From the first line to the last, print the records exactly, leaving out the pictures.

+++

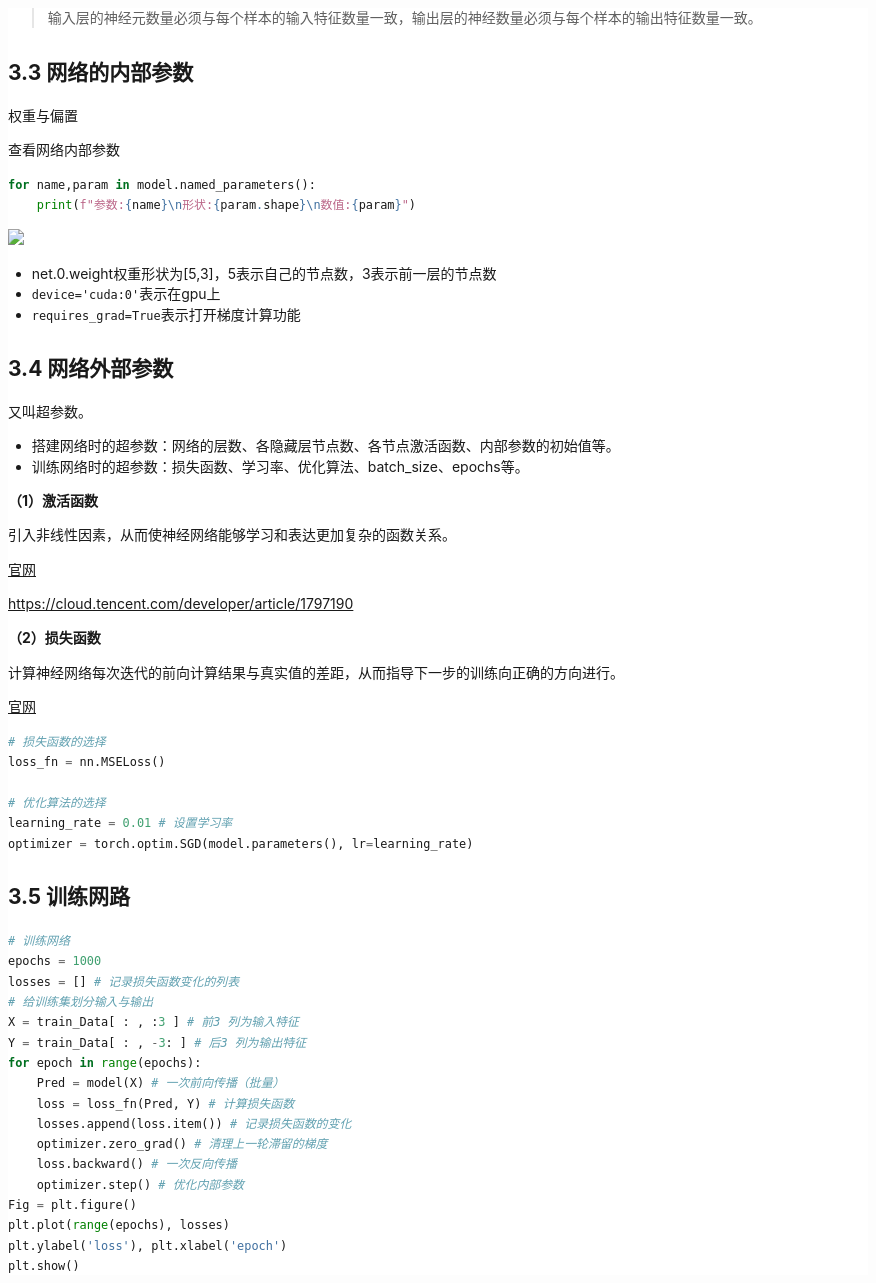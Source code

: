> 输入层的神经元数量必须与每个样本的输入特征数量一致，输出层的神经数量必须与每个样本的输出特征数量一致。

## 3.3 网络的内部参数

权重与偏置

查看网络内部参数

```python
for name,param in model.named_parameters():
    print(f"参数:{name}\n形状:{param.shape}\n数值:{param}")
```

![](https://test-123456-md-images.oss-cn-beijing.aliyuncs.com/img/202406302123628.png)

- net.0.weight权重形状为[5,3]，5表示自己的节点数，3表示前一层的节点数
- `device='cuda:0'`表示在gpu上
- `requires_grad=True`表示打开梯度计算功能

## 3.4 网络外部参数

又叫超参数。

- 搭建网络时的超参数：网络的层数、各隐藏层节点数、各节点激活函数、内部参数的初始值等。
- 训练网络时的超参数：损失函数、学习率、优化算法、batch_size、epochs等。

**（1）激活函数**

引入非线性因素，从而使神经网络能够学习和表达更加复杂的函数关系。

[官网](https://pytorch.org/docs/2.3/nn.html#non-linear-activations-weighted-sum-nonlinearity)

https://cloud.tencent.com/developer/article/1797190

**（2）损失函数**

计算神经网络每次迭代的前向计算结果与真实值的差距，从而指导下一步的训练向正确的方向进行。

[官网](https://pytorch.org/docs/2.3/optim.html)

```python
# 损失函数的选择
loss_fn = nn.MSELoss()

# 优化算法的选择
learning_rate = 0.01 # 设置学习率
optimizer = torch.optim.SGD(model.parameters(), lr=learning_rate)
```

## 3.5 训练网路

```python
# 训练网络
epochs = 1000
losses = [] # 记录损失函数变化的列表
# 给训练集划分输入与输出
X = train_Data[ : , :3 ] # 前3 列为输入特征
Y = train_Data[ : , -3: ] # 后3 列为输出特征
for epoch in range(epochs):
    Pred = model(X) # 一次前向传播（批量）
    loss = loss_fn(Pred, Y) # 计算损失函数
    losses.append(loss.item()) # 记录损失函数的变化
    optimizer.zero_grad() # 清理上一轮滞留的梯度
    loss.backward() # 一次反向传播
    optimizer.step() # 优化内部参数
Fig = plt.figure()
plt.plot(range(epochs), losses)
plt.ylabel('loss'), plt.xlabel('epoch')
plt.show()
```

+++

▶ **Exercise result**:
Source code

:> 输入层的神经元数量必须与每个样本的输入特征数量一致，输出层的神经数量必须与每个样本的输出特征数量一致。

## 3.3 网络的内部参数

权重与偏置

查看网络内部参数

```python
for name,param in model.named_parameters():
    print(f"参数:{name}\n形状:{param.shape}\n数值:{param}")
```

![](https://test-123456-md-images.oss-cn-beijing.aliyuncs.com/img/202406302123628.png)

- net.0.weight权重形状为[5,3]，5表示自己的节点数，3表示前一层的节点数
- `device='cuda:0'`表示在gpu上
- `requires_grad=True`表示打开梯度计算功能

## 3.4 网络外部参数

又叫超参数。

- 搭建网络时的超参数：网络的层数、各隐藏层节点数、各节点激活函数、内部参数的初始值等。
- 训练网络时的超参数：损失函数、学习率、优化算法、batch_size、epochs等。

**（1）激活函数**

引入非线性因素，从而使神经网络能够学习和表达更加复杂的函数关系。

[官网](https://pytorch.org/docs/2.3/nn.html#non-linear-activations-weighted-sum-nonlinearity)

https://cloud.tencent.com/developer/article/1797190

**（2）损失函数**

计算神经网络每次迭代的前向计算结果与真实值的差距，从而指导下一步的训练向正确的方向进行。

[官网](https://pytorch.org/docs/2.3/optim.html)

```python
# 损失函数的选择
loss_fn = nn.MSELoss()

# 优化算法的选择
learning_rate = 0.01 # 设置学习率
optimizer = torch.optim.SGD(model.parameters(), lr=learning_rate)
```

## 3.5 训练网路

```python
# 训练网络
epochs = 1000
losses = [] # 记录损失函数变化的列表
# 给训练集划分输入与输出
X = train_Data[ : , :3 ] # 前3 列为输入特征
Y = train_Data[ : , -3: ] # 后3 列为输出特征
for epoch in range(epochs):
    Pred = model(X) # 一次前向传播（批量）
    loss = loss_fn(Pred, Y) # 计算损失函数
    losses.append(loss.item()) # 记录损失函数的变化
    optimizer.zero_grad() # 清理上一轮滞留的梯度
    loss.backward() # 一次反向传播
    optimizer.step() # 优化内部参数
Fig = plt.figure()
plt.plot(range(epochs), losses)
plt.ylabel('loss'), plt.xlabel('epoch')
plt.show()
```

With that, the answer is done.